Spermatogenesis is finely regulated by histone methylation, which is crucial for regulating gene expression and chromatin remodeling. Functional studies have demonstrated that the histone lysine methyltransferases (KMTs) SETD1B, CFP1, SETDB1, G9A, and SETD2 play pivotal roles in spermatogenesis through establishing the key histone methylation marks, H3K4me3, H3K9me2, H3K9me3, and H3K36me3, respectively. This study aimed to evaluate the spatiotemporal expression of these KMTs and methylation marks as well as senescence-associated β-galactosidase (β-GAL), transcriptional activity, and apoptosis rates in mouse testes during biological aging.
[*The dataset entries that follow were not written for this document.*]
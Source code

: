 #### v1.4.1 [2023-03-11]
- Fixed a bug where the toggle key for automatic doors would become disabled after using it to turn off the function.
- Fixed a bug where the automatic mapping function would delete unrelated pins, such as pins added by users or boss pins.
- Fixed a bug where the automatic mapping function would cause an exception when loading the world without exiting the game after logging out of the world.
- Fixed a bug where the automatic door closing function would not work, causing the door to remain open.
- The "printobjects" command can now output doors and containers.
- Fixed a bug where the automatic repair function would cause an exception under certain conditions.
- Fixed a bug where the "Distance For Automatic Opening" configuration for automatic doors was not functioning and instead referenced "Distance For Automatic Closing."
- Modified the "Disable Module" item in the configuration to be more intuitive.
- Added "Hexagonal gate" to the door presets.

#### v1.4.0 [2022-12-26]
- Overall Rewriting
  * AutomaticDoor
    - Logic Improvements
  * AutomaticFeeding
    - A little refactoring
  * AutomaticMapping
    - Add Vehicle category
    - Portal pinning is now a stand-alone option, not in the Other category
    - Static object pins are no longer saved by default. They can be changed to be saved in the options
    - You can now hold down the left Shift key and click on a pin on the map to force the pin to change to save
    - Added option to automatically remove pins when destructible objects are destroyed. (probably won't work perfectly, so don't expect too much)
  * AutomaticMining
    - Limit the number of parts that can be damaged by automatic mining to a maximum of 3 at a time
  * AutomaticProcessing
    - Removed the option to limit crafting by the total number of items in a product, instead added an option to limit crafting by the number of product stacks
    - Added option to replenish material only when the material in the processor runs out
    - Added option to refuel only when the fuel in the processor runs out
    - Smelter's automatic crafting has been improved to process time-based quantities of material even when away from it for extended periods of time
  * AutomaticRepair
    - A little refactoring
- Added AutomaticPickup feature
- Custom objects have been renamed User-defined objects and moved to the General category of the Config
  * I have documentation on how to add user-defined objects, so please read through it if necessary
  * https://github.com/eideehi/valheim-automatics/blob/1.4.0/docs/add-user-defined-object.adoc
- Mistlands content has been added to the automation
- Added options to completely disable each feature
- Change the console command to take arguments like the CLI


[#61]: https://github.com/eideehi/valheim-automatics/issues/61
In accordance with these purposes, the following groups of Balb/C mice were created: young (1- and 2-week-old), prepubertal (3- and 4-week-old), pubertal (5- and 6-week-old), postpubertal (16-, 18-, and 20-week-old), and aged (48-, 50-, and 52-week-old). The β-GAL staining gradually increased from the young to the aged groups (P < 0.01). The SETD1B, G9A, SETDB1, and SETD2 protein levels increased in spermatogonia, early and pachytene spermatocytes, and Sertoli cells of the aged group (P < 0.05). In contrast, CFP1 protein level decreased in spermatogonia, pachytene spermatocytes, round spermatids, and Sertoli cells towards the older ages (P < 0.05). Moreover, H3K4me3, H3K9me2, H3K9me3, and H3K36me3 levels increased in the aged group (P < 0.05). There was also a significant reduction in apoptosis rates in seminiferous tubules of the pubertal, postpubertal, and aged groups (P < 0.01). Consequently, accumulation of histone methylation marks due to increased expression of KMTs in spermatogenic and Sertoli cells during testicular aging may alter chromatin reprogramming and gene expression, contributing to age-related fertility loss.